ちょっと変な造語だが、表題の書名で新著の構想を練っている。
1997年の初夏に、
“超インフレがやってくる”
を上梓した。
ずいぶんと版を重ねて、多くの方々に読んでいただいた。
あの当時は日本経済に活力がみなぎっており、
景気回復から好景気到来、そしてインフレ突入という図式が想定できた。
どうしてインフレまでいってしまうのかというと、
バブルに踊った企業や金融機関を救済するためのゾンビ予算を大量にばら撒いていたからだ。
経済合理性を欠いた救済資金投入を続けると、
景気が回復した後で大量にばら撒かれた資金がまたぞろ暴れ出すことになる。
それと、世界人口の増加と経済成長がもたらすエネルギーなど資源や食料の供給不足による価格高騰が、
日本の輸入物価を押し上げるという図式。
こちらは、幸か不幸か日本のデフレ現象と円高に救われて、いまのところ輸入インフレの懸念はない。
ともあれ、当時とは状況が変わった。
というか、相当に悪くなっている。
旧著の出版から14年が経つが、日本経済の自立回復力は信じられないほど落ちてしまった。
一方で、財政赤字や国の借金は制御不能状態にまで膨れ上がった。
それでいて、将来インフレの芽はあちこちで息吹いている。
大量に発行された国債がどうなるのか、国民へのつけはどう回ってくるのか、
国債価格が値崩れしたりしたら年金はどうなるのか、いろいろ悩ましい問題が山積している。
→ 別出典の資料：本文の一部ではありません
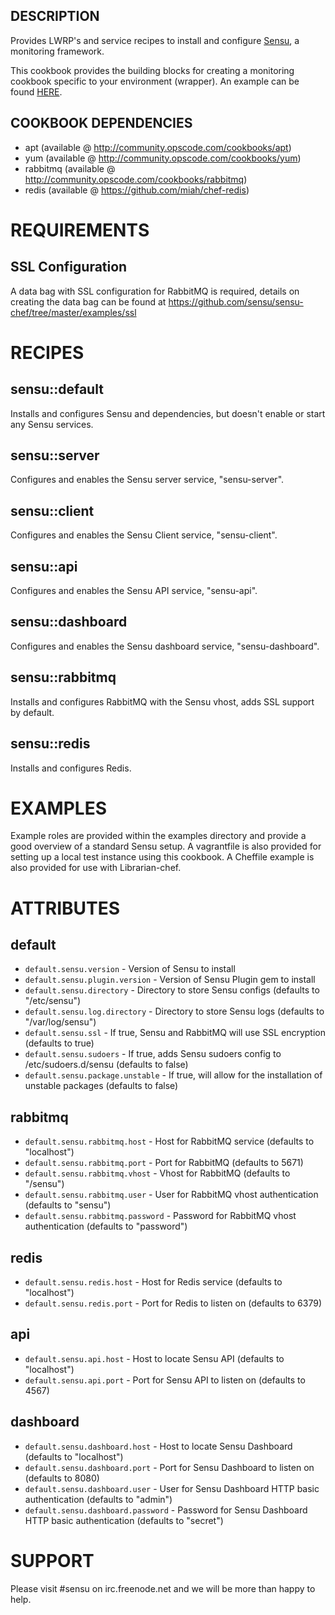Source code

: ## DESCRIPTION
Provides LWRP's and service recipes to install and configure
[Sensu](https://github.com/sensu/sensu/wiki), a monitoring framework.

This cookbook provides the building blocks for creating a monitoring
cookbook specific to your environment (wrapper). An example can be
found [HERE](https://github.com/portertech/chef-monitor).

## COOKBOOK DEPENDENCIES
* apt (available @ http://community.opscode.com/cookbooks/apt)
* yum (available @ http://community.opscode.com/cookbooks/yum)
* rabbitmq (available @ http://community.opscode.com/cookbooks/rabbitmq)
* redis (available @ https://github.com/miah/chef-redis)

REQUIREMENTS
============

SSL Configuration
---
A data bag with SSL configuration for RabbitMQ is required, details on creating the data bag can be found at https://github.com/sensu/sensu-chef/tree/master/examples/ssl


RECIPES
=======

sensu::default
---
Installs and configures Sensu and dependencies, but doesn't enable or start any Sensu services.

sensu::server
---
Configures and enables the Sensu server service, "sensu-server".

sensu::client
---
Configures and enables the Sensu Client service, "sensu-client".

sensu::api
---
Configures and enables the Sensu API service, "sensu-api".

sensu::dashboard
---
Configures and enables the Sensu dashboard service, "sensu-dashboard".

sensu::rabbitmq
---
Installs and configures RabbitMQ with the Sensu vhost, adds SSL support by default.

sensu::redis
---
Installs and configures Redis.


EXAMPLES
=====
Example roles are provided within the examples directory and provide a good overview of a standard Sensu setup. A vagrantfile is also provided for setting up a local test instance using this cookbook. A Cheffile example is also provided for use with Librarian-chef.


ATTRIBUTES
==========

default
-------
* `default.sensu.version` - Version of Sensu to install
* `default.sensu.plugin.version` - Version of Sensu Plugin gem to install
* `default.sensu.directory` - Directory to store Sensu configs (defaults to "/etc/sensu")
* `default.sensu.log.directory` - Directory to store Sensu logs (defaults to "/var/log/sensu")
* `default.sensu.ssl` - If true, Sensu and RabbitMQ will use SSL encryption (defaults to true)
* `default.sensu.sudoers` - If true, adds Sensu sudoers config to /etc/sudoers.d/sensu (defaults to false)
* `default.sensu.package.unstable` - If true, will allow for the installation of unstable packages (defaults to false)

rabbitmq
--------
* `default.sensu.rabbitmq.host` - Host for RabbitMQ service (defaults to "localhost")
* `default.sensu.rabbitmq.port` - Port for RabbitMQ (defaults to 5671)
* `default.sensu.rabbitmq.vhost` - Vhost for RabbitMQ (defaults to "/sensu")
* `default.sensu.rabbitmq.user` - User for RabbitMQ vhost authentication (defaults to "sensu")
* `default.sensu.rabbitmq.password` - Password for RabbitMQ vhost authentication (defaults to "password")

redis
-----
* `default.sensu.redis.host` - Host for Redis service (defaults to "localhost")
* `default.sensu.redis.port` - Port for Redis to listen on (defaults to 6379)

api
---
* `default.sensu.api.host` - Host to locate Sensu API (defaults to "localhost")
* `default.sensu.api.port` - Port for Sensu API to listen on (defaults to 4567)

dashboard
---------
* `default.sensu.dashboard.host` - Host to locate Sensu Dashboard (defaults to "localhost")
* `default.sensu.dashboard.port` - Port for Sensu Dashboard to listen on (defaults to 8080)
* `default.sensu.dashboard.user` - User for Sensu Dashboard HTTP basic authentication (defaults to "admin")
* `default.sensu.dashboard.password` - Password for Sensu Dashboard HTTP basic authentication (defaults to "secret")


SUPPORT
=======
Please visit #sensu on irc.freenode.net and we will be more than happy to help.
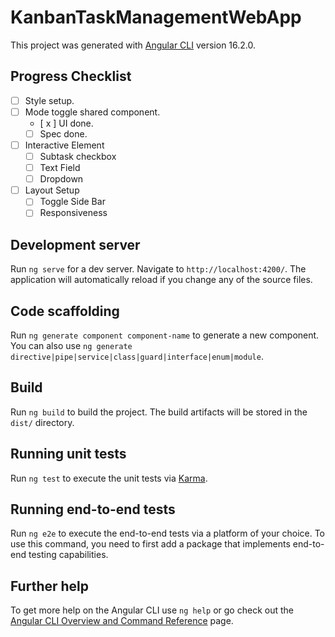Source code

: # KanbanTaskManagementWebApp

This project was generated with [Angular CLI](https://github.com/angular/angular-cli) version 16.2.0.

## Progress Checklist

-   [ ] Style setup.
-   [ ] Mode toggle shared component.
    -   [ x ] UI done.
    -   [ ] Spec done.
-   [ ] Interactive Element
    -   [ ] Subtask checkbox
    -   [ ] Text Field
    -   [ ] Dropdown
-   [ ] Layout Setup
    -   [ ] Toggle Side Bar
    -   [ ] Responsiveness

## Development server

Run `ng serve` for a dev server. Navigate to `http://localhost:4200/`. The application will automatically reload if you change any of the source files.

## Code scaffolding

Run `ng generate component component-name` to generate a new component. You can also use `ng generate directive|pipe|service|class|guard|interface|enum|module`.

## Build

Run `ng build` to build the project. The build artifacts will be stored in the `dist/` directory.

## Running unit tests

Run `ng test` to execute the unit tests via [Karma](https://karma-runner.github.io).

## Running end-to-end tests

Run `ng e2e` to execute the end-to-end tests via a platform of your choice. To use this command, you need to first add a package that implements end-to-end testing capabilities.

## Further help

To get more help on the Angular CLI use `ng help` or go check out the [Angular CLI Overview and Command Reference](https://angular.io/cli) page.
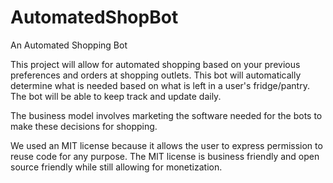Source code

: # AutomatedShopBot
An Automated Shopping Bot


This project will allow for automated shopping based on your previous preferences and orders at shopping outlets. This bot will automatically determine what is needed based on what is left in a user's fridge/pantry. The bot will be able to keep track and update daily.


The business model involves marketing the software needed for the bots to make these decisions for shopping.


We used an MIT license because it allows the user to express permission to reuse code for any purpose. The MIT license is business friendly and open source friendly while still allowing for monetization.
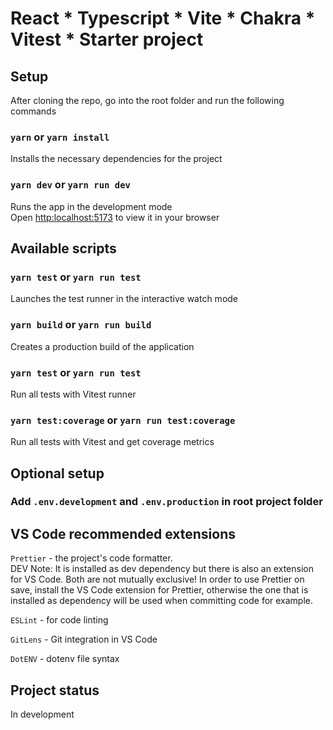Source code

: # React * Typescript * Vite * Chakra * Vitest * Starter project

## Setup

After cloning the repo, go into the root folder and run the following commands

### `yarn` or `yarn install`

Installs the necessary dependencies for the project

### `yarn dev` or `yarn run dev`

Runs the app in the development mode\
Open [http:localhost:5173](http://localhost:5173) to view it in your browser

## Available scripts

### `yarn test` or `yarn run test`

Launches the test runner in the interactive watch mode

### `yarn build` or `yarn run build`

Creates a production build of the application

### `yarn test` or `yarn run test`

Run all tests with Vitest runner

### `yarn test:coverage` or `yarn run test:coverage`

Run all tests with Vitest and get coverage metrics

## Optional setup

### Add `.env.development` and `.env.production` in root project folder

## VS Code recommended extensions

`Prettier` - the project's code formatter.\
DEV Note: It is installed as dev dependency but there is also an extension for VS Code. Both are not mutually exclusive! In order to use Prettier on save, install the VS Code extension for Prettier, otherwise the one that is installed as dependency will be used when committing code for example.

`ESLint` - for code linting

`GitLens` - Git integration in VS Code

`DotENV` - dotenv file syntax

## Project status

In development
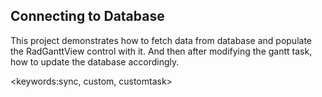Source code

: ## Connecting to Database ##

This project demonstrates how to fetch data from database and populate the RadGanttView control with it. And then after modifying the gantt task, how to update the database accordingly.

<keywords:sync, custom, customtask>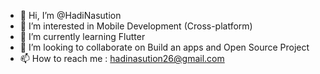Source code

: - 👋 Hi, I’m @HadiNasution
- 👀 I’m interested in Mobile Development (Cross-platform)
- 🌱 I’m currently learning Flutter
- 💞️ I’m looking to collaborate on Build an apps and Open Source Project
- 📫 How to reach me : hadinasution26@gmail.com

<!---
HadiNasution/HadiNasution is a ✨ special ✨ repository because its `README.md` (this file) appears on your GitHub profile.
You can click the Preview link to take a look at your changes.
--->
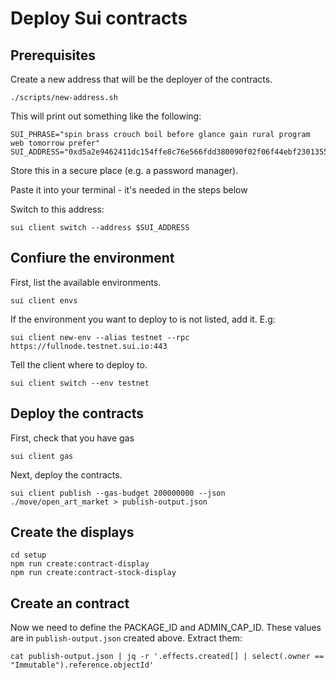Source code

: # Deploy Sui contracts

## Prerequisites

Create a new address that will be the deployer of the contracts.

    ./scripts/new-address.sh

This will print out something like the following:

    SUI_PHRASE="spin brass crouch boil before glance gain rural program web tomorrow prefer"
    SUI_ADDRESS="0xd5a2e9462411dc154ffe8c76e566fdd380090f02f06f44ebf230135566bf13f7"

Store this in a secure place (e.g. a password manager).

Paste it into your terminal - it's needed in the steps below

Switch to this address:

    sui client switch --address $SUI_ADDRESS

## Confiure the environment

First, list the available environments.

    sui client envs

If the environment you want to deploy to is not listed, add it. E.g:

    sui client new-env --alias testnet --rpc https://fullnode.testnet.sui.io:443

Tell the client where to deploy to.

    sui client switch --env testnet

## Deploy the contracts

First, check that you have gas

    sui client gas

Next, deploy the contracts.

    sui client publish --gas-budget 200000000 --json ./move/open_art_market > publish-output.json

## Create the displays

    cd setup
    npm run create:contract-display
    npm run create:contract-stock-display

## Create an contract

Now we need to define the PACKAGE_ID and ADMIN_CAP_ID. These values are in `publish-output.json` created above.
Extract them:

    cat publish-output.json | jq -r '.effects.created[] | select(.owner == "Immutable").reference.objectId'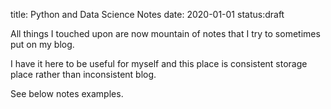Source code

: title: Python and Data Science Notes
date: 2020-01-01
status:draft

All things I touched upon are now mountain of notes that I try to sometimes put on my blog.<br />

I have it here to be useful for myself and this place is consistent storage place rather than inconsistent blog.

See below notes examples.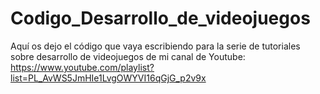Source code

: # Codigo_Desarrollo_de_videojuegos

Aquí os dejo el código que vaya escribiendo para la serie de tutoriales sobre desarrollo de videojuegos de mi canal de Youtube:
https://www.youtube.com/playlist?list=PL_AvWS5JmHIe1LvgOWYVI16qGjG_p2v9x
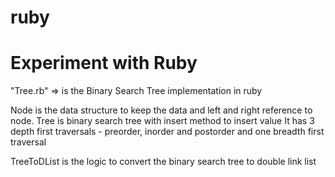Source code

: # ruby
Experiment with Ruby
====================

"Tree.rb" => is the Binary Search Tree implementation in ruby

Node is the data structure to keep the data and left and right reference to node.
Tree is binary search tree with insert method to insert value
It has 3 depth first traversals - preorder, inorder and postorder and one breadth first traversal

TreeToDList is the logic to convert the binary search tree to double link list
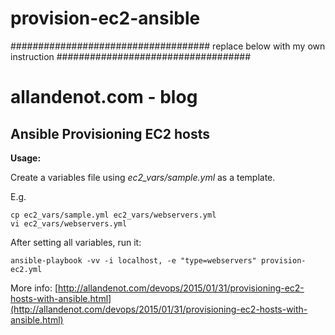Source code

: # provision-ec2-ansible

####################################
replace below with my own instruction
###################################

# allandenot.com - blog

## Ansible Provisioning EC2 hosts

**Usage:**

Create a variables file using *ec2_vars/sample.yml* as a template.

E.g. 

    cp ec2_vars/sample.yml ec2_vars/webservers.yml
    vi ec2_vars/webservers.yml
    
After setting all variables, run it:

    ansible-playbook -vv -i localhost, -e "type=webservers" provision-ec2.yml
    
More info: [http://allandenot.com/devops/2015/01/31/provisioning-ec2-hosts-with-ansible.html](http://allandenot.com/devops/2015/01/31/provisioning-ec2-hosts-with-ansible.html)
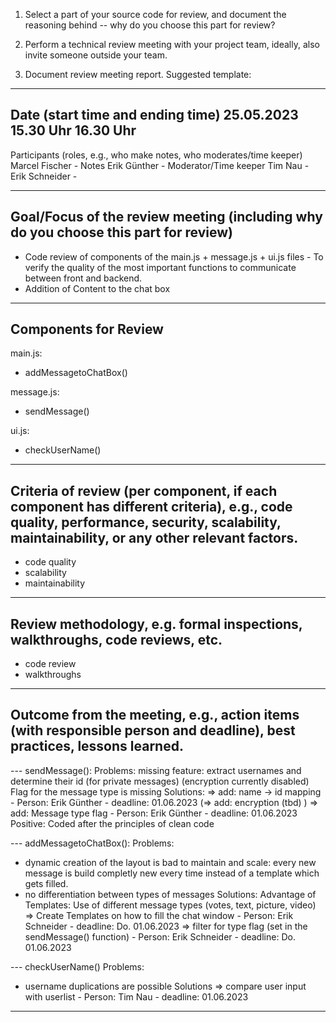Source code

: 1. Select a part of your source code for review, and document the reasoning behind 
-- why do you choose this part for review?

2. Perform a technical review meeting with your project team, ideally, also invite someone outside your team.

3. Document review meeting report. Suggested template:
---------
Date (start time and ending time)
25.05.2023
15.30 Uhr
16.30 Uhr
---
Participants 
(roles, e.g., who make notes, who moderates/time keeper)
Marcel Fischer - Notes
Erik Günther - Moderator/Time keeper
Tim Nau - 
Erik Schneider - 

---
Goal/Focus of the review meeting (including why do you choose this part for review)
--
- 	Code review of components of the main.js + message.js + ui.js files - To verify the quality of the most important functions 
	to communicate between front and backend.
- 	Addition of Content to the chat box


---
Components for Review
--
main.js: 
- 	addMessagetoChatBox()

message.js:
-	 sendMessage()

ui.js:
-	checkUserName()

---
Criteria of review (per component, if each component has different criteria), 
e.g., code quality, performance, security, scalability, maintainability, or any other relevant factors.
--
-	code quality 
-	scalability
-	maintainability

---
Review methodology, 
e.g. formal inspections, walkthroughs, code reviews, etc.
--
- code review
- walkthroughs

---
Outcome from the meeting, 
e.g., action items (with responsible person and deadline), best practices, lessons learned.
--

--- sendMessage():
Problems:
missing feature: extract usernames and determine their id (for private messages) 
(encryption currently disabled)
Flag for the message type is missing
Solutions:
=> add: name -> id mapping - Person: Erik Günther - deadline: 01.06.2023
(=> add: encryption (tbd) )
=> add: Message type flag - Person: Erik Günther - deadline: 01.06.2023
Positive:
Coded after the principles of clean code



--- addMessagetoChatBox():
Problems:
- dynamic creation of the layout is bad to maintain and scale: 
	every new message is build completly new every time instead of a template which gets filled.
- no differentiation between types of messages
Solutions:
Advantage of Templates: Use of different message types (votes, text, picture, video)
=> Create Templates on how to fill the chat window - Person: Erik Schneider - deadline: Do. 01.06.2023
=> filter for type flag (set in the sendMessage() function) - Person: Erik Schneider - deadline: Do. 01.06.2023



--- checkUserName()
Problems:
- username duplications are possible
Solutions
=> compare user input with userlist - Person: Tim Nau - deadline: 01.06.2023



---
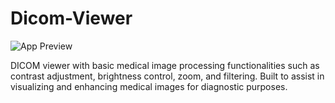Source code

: # Dicom-Viewer

![App Preview](assets/Example.png)

DICOM viewer with basic medical image processing functionalities such as contrast adjustment, brightness control, zoom, and filtering. Built to assist in visualizing and enhancing medical images for diagnostic purposes.

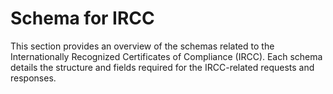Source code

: # Schema for IRCC

This section provides an overview of the schemas related to the Internationally Recognized Certificates of Compliance (IRCC). Each schema details the structure and fields required for the IRCC-related requests and responses. 
<br><br>

<!--@include: ../../../components/ircc/request-body.md-->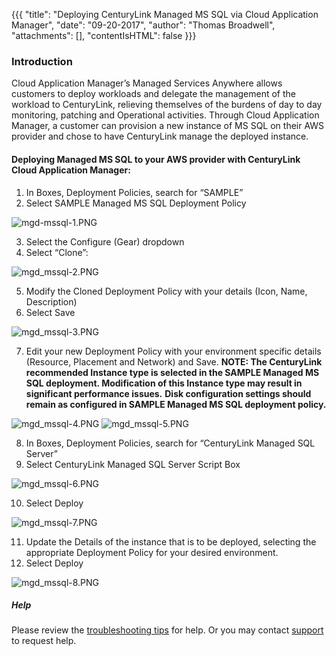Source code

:{{{
  "title": "Deploying CenturyLink Managed MS SQL via Cloud Application Manager",
  "date": "09-20-2017",
  "author": "Thomas Broadwell",
  "attachments": [],
  "contentIsHTML": false
}}}

### Introduction
Cloud Application Manager’s Managed Services Anywhere allows customers to deploy workloads and delegate the management of the workload to CenturyLink, relieving themselves of the burdens of day to day monitoring, patching and Operational activities.  Through Cloud Application Manager, a customer can provision a new instance of MS SQL on their AWS provider and chose to have CenturyLink manage the deployed instance.

#### Deploying Managed MS SQL to your AWS provider with CenturyLink Cloud Application Manager:
1.	In Boxes, Deployment Policies, search for “SAMPLE”
2.	Select SAMPLE Managed MS SQL Deployment Policy 

![mgd-mssql-1.PNG](../../images/cloud-application-manager/mgd_mssql-1.PNG)

3.	Select the Configure (Gear) dropdown 
4.	Select “Clone”:

![mgd_mssql-2.PNG](../../images/cloud-application-manager/mgd_mssql-2.PNG)

5.	Modify the Cloned Deployment Policy with your details (Icon, Name, Description) 
6.	Select Save

![mgd_mssql-3.PNG](../../images/cloud-application-manager/mgd_mssql-3.PNG)

7.	Edit your new Deployment Policy with your environment specific details (Resource, Placement and Network) and Save. 
**NOTE:  The CenturyLink recommended Instance type is selected in the SAMPLE Managed MS SQL deployment.  Modification of this Instance type may result in significant performance issues.**
**Disk configuration settings should remain as configured in SAMPLE Managed MS SQL deployment policy.**

![mgd_mssql-4.PNG](../../images/cloud-application-manager/mgd_mssql-4.PNG)
![mgd_mssql-5.PNG](../../images/cloud-application-manager/mgd_mssql-5.PNG)

8.	In Boxes, Deployment Policies, search for “CenturyLink Managed SQL Server”
9.	Select CenturyLink Managed SQL Server Script Box

![mgd_mssql-6.PNG](../../images/cloud-application-manager/mgd_mssql-6.PNG)

10.	Select Deploy

![mgd_mssql-7.PNG](../../images/cloud-application-manager/mgd_mssql-7.PNG)

11.	Update the Details of the instance that is to be deployed, selecting the appropriate Deployment Policy for your desired environment.
12.	Select Deploy

![mgd_mssql-8.PNG](../../images/cloud-application-manager/mgd_mssql-8.PNG)

##### Help

Please review the [troubleshooting tips](../Troubleshooting/troubleshooting-tips.md) for help. Or you may contact [support](http://managedservices.ctl.io) to request help.
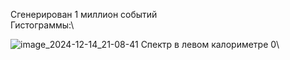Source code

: Сгенерирован 1 миллион событий\
Гистограммы:\

![image_2024-12-14_21-08-41](https://github.com/user-attachments/assets/3f990c9c-d11a-4e42-8959-1282a05a2a55)
Спектр в левом калориметре 0\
もっと身近には、景気低迷下の物価高あるいは金利上昇、
つまりスタグフレーション到来にどう対応するかだ。
給料は増えないのに、生活コストは上がり税金などの負担も増加する。
だから、窮民インフレといいたくなるわけだ。
もちろん、世の中の不安感を煽る気などない。
自助努力で生活防衛をしていこう、その武器は長期投資なのだ。
新著では、そういう主張を展開することになる。